Lessons from Ray Gallon on cognitive UA design

Context is everything: Support your users in their integrated competency learning and embed user assistance in the user interface and conceptual context in task topics. That’s in a nutshell what I took away from Ray Gallon‘s  webinar “User Become Learners”, the first in a series of 3 webinars on “Cognitive Design for User Assistance“.

To catch up before the second webinar on Tuesday, 29 January, read on or watch the recording made available by Adobe who hosted and sponsored the webinar (requires an Adobe ID) or check out Ray’s slides.

Evolving learning needs

What we need to learn changes all the time – it even seems to change faster these days. So for us technical communicators, says Ray, it’s not sufficient to show users how to use or learn a product. Beyond that, we need to teach users how to learn to adapt a product to their evolving needs.

To back up his claim that learning needs are not static, Ray showed OECD statistics for the last 50 years: In average European working days, routine manual tasks are down. Routine cognitive tasks way down. Non-routine manual tasks are way, way down. By contrast, expert thinking is way up. And complex communication is way, way up!
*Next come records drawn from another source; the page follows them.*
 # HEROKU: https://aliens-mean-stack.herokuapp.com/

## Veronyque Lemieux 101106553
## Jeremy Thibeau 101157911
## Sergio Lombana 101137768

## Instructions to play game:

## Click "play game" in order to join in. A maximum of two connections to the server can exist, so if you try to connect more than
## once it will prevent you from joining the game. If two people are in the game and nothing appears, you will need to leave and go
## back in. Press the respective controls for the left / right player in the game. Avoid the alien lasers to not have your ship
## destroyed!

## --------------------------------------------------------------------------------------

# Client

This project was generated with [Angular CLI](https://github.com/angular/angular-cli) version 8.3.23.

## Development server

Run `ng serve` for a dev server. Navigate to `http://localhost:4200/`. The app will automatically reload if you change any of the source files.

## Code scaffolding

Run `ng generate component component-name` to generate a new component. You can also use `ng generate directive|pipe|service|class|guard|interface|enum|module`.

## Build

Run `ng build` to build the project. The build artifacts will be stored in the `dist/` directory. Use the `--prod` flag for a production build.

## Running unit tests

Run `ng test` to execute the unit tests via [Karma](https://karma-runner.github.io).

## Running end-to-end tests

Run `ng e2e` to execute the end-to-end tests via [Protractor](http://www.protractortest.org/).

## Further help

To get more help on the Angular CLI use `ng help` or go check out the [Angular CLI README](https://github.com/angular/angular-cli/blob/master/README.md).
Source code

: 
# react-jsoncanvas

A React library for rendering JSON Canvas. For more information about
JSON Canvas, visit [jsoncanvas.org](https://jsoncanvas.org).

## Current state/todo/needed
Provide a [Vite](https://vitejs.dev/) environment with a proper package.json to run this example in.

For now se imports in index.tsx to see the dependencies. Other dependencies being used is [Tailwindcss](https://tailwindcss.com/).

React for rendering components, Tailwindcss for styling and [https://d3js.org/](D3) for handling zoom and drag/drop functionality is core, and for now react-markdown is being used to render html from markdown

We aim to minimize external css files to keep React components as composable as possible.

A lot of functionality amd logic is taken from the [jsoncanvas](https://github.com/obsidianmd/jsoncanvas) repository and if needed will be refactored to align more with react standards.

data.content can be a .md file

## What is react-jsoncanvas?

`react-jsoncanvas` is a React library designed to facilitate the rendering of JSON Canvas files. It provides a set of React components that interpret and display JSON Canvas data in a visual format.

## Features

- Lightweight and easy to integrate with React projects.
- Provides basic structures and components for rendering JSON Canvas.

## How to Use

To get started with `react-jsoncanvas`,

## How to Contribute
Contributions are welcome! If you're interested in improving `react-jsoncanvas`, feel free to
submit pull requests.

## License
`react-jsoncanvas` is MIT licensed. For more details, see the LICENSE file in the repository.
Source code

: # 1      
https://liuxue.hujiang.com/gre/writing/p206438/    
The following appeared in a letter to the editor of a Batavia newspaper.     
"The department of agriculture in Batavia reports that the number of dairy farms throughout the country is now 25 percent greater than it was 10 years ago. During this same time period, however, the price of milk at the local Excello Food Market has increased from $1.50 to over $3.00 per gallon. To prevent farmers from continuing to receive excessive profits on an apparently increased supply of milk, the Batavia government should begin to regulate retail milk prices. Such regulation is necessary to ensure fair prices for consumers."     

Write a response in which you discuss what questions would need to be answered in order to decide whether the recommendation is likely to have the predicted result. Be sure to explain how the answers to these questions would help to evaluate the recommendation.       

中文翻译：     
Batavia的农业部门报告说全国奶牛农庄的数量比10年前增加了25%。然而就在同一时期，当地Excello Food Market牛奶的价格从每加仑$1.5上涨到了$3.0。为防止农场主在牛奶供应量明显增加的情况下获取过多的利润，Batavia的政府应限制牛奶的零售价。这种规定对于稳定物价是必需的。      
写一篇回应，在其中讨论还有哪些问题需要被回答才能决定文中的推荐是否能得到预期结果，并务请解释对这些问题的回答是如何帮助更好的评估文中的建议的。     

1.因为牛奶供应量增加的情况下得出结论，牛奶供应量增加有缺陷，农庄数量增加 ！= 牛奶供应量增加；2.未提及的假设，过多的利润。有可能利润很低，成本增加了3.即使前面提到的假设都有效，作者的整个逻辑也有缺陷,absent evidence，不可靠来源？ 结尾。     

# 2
To help users meet these challenges, technical communicators need to offer decision support and to convey knowledge. Users need to be able to decide which problem they need to solve and if and how they can go about it. This requires knowledge: They need to understand contexts, underlying concepts and applicable tools. All this means much more than just explaining a product’s user interface – which would be routine manual and cognitive tasks that are on the way out.

How minimalism can help

Ray recalled the core principles of decision support, according to the U.S. National Research Council. Half of them relate directly to the tech comm principles of minimalism (as summarized by JoAnn Hackos on her blog recently):

  1. Begin with the users’ needs in decision support; focus on users’ actions in minimalism
  2. Connect information between producers and users in decision support; understand the users’ world in minimalism
  3. Design for learning in decision support; ensure that documentation is findable and contains troubleshooting information in minimalism

Just because minimalism emphasizes hands-on practice doesn’t mean it shuns conceptual information, says Ray. So to add value to the documentation, describe applicable tasks, not just the user interface.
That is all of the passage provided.